SOURCE INFORMATION -

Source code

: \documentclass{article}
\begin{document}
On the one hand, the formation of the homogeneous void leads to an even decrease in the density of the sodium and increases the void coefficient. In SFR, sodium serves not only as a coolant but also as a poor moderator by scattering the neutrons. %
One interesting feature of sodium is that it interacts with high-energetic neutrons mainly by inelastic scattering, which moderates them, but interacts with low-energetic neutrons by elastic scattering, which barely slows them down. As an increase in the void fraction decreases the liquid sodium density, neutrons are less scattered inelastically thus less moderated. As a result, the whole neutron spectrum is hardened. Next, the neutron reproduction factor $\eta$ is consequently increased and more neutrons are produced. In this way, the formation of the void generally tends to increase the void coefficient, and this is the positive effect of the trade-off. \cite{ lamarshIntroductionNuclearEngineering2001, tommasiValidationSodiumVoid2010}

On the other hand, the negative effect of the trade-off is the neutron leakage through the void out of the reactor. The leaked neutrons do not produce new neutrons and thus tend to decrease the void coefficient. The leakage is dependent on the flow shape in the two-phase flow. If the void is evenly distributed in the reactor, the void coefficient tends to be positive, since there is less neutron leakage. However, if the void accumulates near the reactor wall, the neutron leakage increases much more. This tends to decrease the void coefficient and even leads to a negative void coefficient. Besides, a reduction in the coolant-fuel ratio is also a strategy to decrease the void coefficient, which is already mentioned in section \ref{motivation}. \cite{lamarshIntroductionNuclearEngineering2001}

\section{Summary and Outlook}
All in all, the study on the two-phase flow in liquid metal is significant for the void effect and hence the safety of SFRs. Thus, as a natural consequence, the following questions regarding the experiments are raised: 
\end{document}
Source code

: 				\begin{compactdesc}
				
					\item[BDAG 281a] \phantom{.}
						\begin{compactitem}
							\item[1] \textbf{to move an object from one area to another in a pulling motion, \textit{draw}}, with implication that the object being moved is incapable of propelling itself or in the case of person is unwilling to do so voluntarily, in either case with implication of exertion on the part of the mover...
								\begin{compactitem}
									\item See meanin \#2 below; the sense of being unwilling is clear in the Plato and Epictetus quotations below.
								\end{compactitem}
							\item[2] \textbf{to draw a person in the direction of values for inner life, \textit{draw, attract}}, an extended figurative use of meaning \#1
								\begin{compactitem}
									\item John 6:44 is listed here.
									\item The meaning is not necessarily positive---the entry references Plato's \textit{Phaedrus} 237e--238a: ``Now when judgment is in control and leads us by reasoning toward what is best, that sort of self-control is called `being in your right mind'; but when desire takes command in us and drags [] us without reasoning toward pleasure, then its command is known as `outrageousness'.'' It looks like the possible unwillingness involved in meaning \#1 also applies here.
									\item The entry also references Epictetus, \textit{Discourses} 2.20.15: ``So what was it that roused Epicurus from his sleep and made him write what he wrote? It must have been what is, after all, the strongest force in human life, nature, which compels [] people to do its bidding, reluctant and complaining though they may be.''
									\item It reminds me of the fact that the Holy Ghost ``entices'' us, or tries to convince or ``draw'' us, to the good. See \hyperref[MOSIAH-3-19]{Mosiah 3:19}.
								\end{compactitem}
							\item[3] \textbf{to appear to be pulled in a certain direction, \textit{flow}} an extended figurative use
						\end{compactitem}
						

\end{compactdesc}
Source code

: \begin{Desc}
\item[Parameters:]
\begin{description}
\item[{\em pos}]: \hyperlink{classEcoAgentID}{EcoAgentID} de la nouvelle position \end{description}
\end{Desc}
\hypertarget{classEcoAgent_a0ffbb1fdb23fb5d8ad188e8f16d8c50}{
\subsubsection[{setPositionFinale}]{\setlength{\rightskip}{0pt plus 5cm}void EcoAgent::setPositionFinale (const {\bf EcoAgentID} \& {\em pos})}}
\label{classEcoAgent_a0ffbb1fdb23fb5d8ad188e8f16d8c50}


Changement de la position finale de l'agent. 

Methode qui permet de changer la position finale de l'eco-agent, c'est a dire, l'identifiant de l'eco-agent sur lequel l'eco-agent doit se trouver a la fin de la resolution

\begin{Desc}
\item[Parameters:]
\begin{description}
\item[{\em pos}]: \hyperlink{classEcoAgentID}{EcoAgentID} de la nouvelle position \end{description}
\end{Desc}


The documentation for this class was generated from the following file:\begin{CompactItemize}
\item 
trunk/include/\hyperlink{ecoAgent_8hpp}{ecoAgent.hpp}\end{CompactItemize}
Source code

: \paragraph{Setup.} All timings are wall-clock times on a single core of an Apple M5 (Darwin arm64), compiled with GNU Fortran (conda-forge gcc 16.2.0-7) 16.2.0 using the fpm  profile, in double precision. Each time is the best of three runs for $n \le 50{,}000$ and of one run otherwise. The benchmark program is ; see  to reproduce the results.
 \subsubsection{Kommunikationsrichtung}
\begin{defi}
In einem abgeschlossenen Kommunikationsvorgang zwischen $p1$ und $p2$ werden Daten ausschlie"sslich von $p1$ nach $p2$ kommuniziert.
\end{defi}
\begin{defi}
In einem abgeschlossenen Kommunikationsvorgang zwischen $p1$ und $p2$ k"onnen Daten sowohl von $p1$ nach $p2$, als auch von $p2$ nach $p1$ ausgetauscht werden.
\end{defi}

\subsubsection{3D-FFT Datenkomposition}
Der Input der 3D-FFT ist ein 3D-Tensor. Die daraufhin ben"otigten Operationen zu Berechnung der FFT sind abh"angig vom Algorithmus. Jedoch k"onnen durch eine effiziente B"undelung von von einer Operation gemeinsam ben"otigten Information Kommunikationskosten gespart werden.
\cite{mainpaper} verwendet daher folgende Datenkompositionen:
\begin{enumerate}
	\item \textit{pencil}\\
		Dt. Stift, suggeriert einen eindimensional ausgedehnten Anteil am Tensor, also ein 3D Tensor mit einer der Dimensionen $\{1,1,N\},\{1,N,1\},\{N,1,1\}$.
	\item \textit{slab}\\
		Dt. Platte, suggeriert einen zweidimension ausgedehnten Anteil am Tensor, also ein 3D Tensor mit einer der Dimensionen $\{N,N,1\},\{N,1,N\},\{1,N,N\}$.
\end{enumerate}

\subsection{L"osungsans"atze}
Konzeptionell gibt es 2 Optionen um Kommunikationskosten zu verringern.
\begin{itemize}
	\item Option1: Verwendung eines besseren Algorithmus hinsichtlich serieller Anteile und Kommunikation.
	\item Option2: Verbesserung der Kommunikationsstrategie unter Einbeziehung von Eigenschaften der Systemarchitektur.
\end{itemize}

PROBLEM TO WORK ON -
From the first line of the records above to the line that contains "On the one hand, the", quote each line exactly.

RESULT OF THIS EXERCISE -
Source code

: \documentclass{article}
\begin{document}
On the one hand, the formation of the homogeneous void leads to an even decrease in the density of the sodium and increases the void coefficient. In SFR, sodium serves not only as a coolant but also as a poor moderator by scattering the neutrons. %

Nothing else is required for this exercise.